*EXERCISE INSTRUCTIONS*
Copy exactly the lines of the material below that run from the one containing "# Group Connect Project" through the one containing "1. Clone the". Copy no other lines.

*SUPPLIED INFORMATION*
━━━━

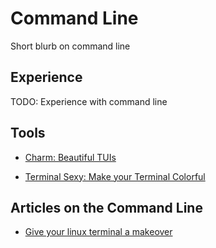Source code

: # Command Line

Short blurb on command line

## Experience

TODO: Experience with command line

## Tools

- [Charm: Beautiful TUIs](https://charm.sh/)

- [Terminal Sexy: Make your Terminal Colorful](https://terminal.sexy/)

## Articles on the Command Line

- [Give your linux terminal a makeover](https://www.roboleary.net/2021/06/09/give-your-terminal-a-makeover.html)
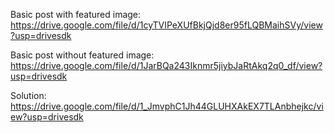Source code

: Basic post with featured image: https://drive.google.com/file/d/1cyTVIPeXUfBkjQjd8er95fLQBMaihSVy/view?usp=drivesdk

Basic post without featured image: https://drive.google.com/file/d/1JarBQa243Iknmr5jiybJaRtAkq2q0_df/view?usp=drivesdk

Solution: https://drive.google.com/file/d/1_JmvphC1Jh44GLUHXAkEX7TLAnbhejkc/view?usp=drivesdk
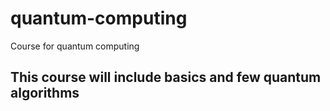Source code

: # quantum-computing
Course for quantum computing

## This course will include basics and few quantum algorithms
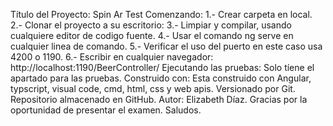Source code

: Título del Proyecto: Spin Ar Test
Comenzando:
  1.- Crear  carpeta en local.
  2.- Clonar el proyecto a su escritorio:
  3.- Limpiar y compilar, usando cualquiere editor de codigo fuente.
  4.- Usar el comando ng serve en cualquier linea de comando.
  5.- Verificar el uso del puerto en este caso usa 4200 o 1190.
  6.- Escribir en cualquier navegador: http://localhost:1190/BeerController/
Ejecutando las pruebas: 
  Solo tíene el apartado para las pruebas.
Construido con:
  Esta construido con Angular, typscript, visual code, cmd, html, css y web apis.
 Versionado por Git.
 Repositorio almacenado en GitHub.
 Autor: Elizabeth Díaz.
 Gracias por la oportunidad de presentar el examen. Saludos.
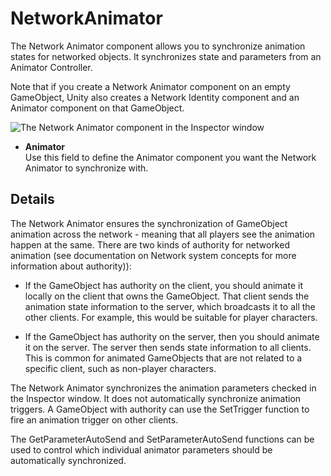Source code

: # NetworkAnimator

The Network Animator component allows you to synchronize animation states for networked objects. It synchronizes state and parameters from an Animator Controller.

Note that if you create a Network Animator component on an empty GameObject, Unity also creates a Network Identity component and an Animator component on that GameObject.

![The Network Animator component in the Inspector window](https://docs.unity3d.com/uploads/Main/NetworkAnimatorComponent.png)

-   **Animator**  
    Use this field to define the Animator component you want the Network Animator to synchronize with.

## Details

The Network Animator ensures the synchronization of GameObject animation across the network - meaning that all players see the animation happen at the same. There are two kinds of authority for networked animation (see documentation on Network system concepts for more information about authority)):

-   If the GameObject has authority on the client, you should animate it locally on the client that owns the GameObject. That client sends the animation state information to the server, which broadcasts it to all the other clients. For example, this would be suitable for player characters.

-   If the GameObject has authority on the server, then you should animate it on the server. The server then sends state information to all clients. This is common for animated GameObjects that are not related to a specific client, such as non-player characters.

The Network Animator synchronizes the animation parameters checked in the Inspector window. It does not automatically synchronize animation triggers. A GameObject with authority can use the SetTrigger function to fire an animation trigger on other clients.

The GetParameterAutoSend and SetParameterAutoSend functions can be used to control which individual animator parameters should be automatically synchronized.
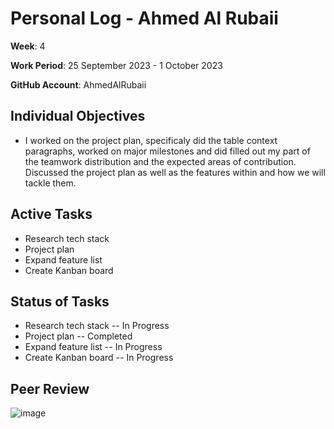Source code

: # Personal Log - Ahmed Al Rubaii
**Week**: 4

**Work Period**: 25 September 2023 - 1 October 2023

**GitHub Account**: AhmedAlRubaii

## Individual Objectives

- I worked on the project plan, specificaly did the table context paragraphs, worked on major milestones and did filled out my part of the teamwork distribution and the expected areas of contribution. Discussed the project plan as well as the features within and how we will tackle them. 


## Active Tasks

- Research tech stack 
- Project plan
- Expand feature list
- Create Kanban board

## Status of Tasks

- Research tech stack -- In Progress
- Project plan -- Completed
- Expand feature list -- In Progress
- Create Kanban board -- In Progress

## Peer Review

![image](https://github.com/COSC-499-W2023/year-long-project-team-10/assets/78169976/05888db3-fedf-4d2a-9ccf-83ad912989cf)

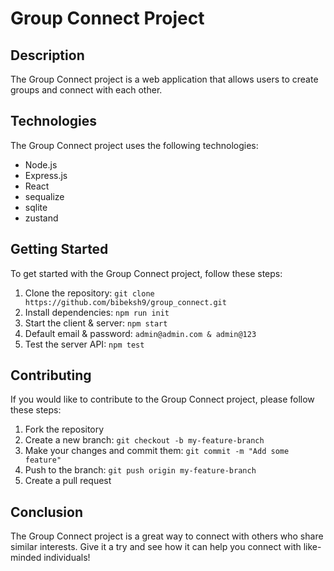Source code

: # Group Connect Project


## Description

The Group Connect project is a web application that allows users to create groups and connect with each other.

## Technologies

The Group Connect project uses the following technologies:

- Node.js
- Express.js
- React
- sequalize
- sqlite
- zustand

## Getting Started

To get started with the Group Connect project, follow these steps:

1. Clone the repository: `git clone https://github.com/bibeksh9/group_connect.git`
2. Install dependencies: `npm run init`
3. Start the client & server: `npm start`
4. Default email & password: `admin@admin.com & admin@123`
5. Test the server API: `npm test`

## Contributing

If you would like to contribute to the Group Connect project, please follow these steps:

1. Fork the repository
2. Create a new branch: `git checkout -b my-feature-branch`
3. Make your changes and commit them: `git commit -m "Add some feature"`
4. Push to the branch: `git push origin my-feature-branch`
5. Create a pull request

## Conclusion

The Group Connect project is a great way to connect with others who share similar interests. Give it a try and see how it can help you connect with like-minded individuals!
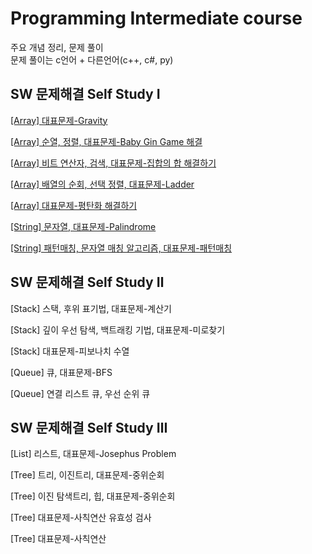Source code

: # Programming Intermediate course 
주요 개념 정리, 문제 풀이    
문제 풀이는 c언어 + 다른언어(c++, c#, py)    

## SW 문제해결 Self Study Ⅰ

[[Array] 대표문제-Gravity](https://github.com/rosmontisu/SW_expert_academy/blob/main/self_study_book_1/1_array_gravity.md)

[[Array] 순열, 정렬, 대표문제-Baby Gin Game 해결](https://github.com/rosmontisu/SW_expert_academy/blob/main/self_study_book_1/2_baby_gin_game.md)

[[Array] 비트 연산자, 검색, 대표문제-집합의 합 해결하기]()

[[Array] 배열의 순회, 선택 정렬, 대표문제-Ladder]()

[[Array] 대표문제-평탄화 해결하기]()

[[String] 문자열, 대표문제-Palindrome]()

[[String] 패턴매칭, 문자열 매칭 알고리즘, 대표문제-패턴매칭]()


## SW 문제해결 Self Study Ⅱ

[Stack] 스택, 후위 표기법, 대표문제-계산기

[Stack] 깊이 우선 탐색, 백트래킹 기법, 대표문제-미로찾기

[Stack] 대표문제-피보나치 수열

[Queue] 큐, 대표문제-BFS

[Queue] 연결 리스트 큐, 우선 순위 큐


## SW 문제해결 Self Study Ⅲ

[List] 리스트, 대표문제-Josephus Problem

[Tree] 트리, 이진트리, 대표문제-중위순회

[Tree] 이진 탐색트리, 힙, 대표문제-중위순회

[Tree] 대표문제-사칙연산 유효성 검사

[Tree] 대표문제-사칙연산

━━━━

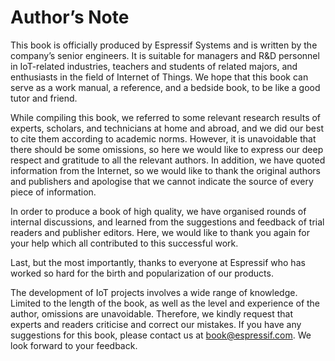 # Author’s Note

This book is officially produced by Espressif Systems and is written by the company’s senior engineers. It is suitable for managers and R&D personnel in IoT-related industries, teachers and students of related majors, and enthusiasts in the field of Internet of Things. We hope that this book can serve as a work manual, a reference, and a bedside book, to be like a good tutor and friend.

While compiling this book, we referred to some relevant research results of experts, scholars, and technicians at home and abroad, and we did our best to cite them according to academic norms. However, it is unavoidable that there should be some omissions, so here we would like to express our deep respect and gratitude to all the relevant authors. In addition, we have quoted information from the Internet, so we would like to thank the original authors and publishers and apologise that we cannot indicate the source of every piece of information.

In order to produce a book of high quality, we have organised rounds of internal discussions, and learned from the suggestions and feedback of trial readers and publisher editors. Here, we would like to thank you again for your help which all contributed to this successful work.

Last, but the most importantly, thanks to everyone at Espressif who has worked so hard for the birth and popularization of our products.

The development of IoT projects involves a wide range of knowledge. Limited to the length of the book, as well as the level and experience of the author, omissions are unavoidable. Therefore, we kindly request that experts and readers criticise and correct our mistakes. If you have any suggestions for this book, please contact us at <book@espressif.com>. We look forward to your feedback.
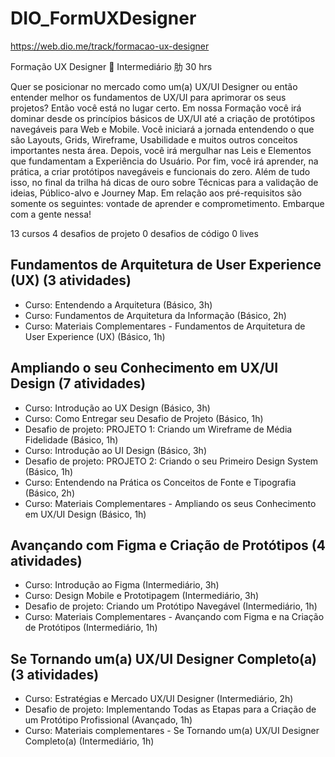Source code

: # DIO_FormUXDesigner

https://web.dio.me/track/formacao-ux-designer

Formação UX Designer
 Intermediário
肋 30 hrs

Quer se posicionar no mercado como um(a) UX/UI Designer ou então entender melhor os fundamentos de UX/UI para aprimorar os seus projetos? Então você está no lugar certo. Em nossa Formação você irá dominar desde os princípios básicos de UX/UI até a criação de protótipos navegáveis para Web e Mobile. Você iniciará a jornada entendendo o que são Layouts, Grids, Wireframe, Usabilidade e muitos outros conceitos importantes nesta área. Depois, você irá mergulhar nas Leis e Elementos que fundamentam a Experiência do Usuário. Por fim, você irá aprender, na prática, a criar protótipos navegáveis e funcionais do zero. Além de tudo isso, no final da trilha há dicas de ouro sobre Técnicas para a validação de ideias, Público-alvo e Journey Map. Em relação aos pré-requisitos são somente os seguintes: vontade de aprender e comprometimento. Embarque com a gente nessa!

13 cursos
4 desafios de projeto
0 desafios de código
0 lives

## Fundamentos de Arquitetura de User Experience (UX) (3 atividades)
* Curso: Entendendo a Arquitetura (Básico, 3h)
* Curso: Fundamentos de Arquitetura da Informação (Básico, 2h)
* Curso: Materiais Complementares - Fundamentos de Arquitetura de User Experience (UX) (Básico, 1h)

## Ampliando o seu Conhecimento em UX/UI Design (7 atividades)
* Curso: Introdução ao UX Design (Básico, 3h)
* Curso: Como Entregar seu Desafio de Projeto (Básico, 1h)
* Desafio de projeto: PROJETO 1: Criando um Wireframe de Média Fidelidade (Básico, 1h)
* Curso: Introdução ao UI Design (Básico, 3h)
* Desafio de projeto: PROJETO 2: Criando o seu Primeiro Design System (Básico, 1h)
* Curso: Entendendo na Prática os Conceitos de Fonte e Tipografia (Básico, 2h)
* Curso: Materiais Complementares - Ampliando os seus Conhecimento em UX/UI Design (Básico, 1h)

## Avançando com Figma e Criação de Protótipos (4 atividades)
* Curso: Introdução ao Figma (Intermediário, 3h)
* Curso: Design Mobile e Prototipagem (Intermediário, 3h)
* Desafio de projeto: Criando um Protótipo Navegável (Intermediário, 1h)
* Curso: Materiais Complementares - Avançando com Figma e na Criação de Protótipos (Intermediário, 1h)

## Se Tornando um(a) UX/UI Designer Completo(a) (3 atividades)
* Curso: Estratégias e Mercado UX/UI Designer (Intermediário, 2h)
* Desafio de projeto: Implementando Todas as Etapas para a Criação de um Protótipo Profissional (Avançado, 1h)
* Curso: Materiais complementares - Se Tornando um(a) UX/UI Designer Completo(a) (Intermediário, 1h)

━━━━

*RESULT BELOW*
: # Group Connect Project


## Description

The Group Connect project is a web application that allows users to create groups and connect with each other.

## Technologies

The Group Connect project uses the following technologies:

- Node.js
- Express.js
- React
- sequalize
- sqlite
- zustand

## Getting Started

To get started with the Group Connect project, follow these steps:

1. Clone the repository: `git clone https://github.com/bibeksh9/group_connect.git`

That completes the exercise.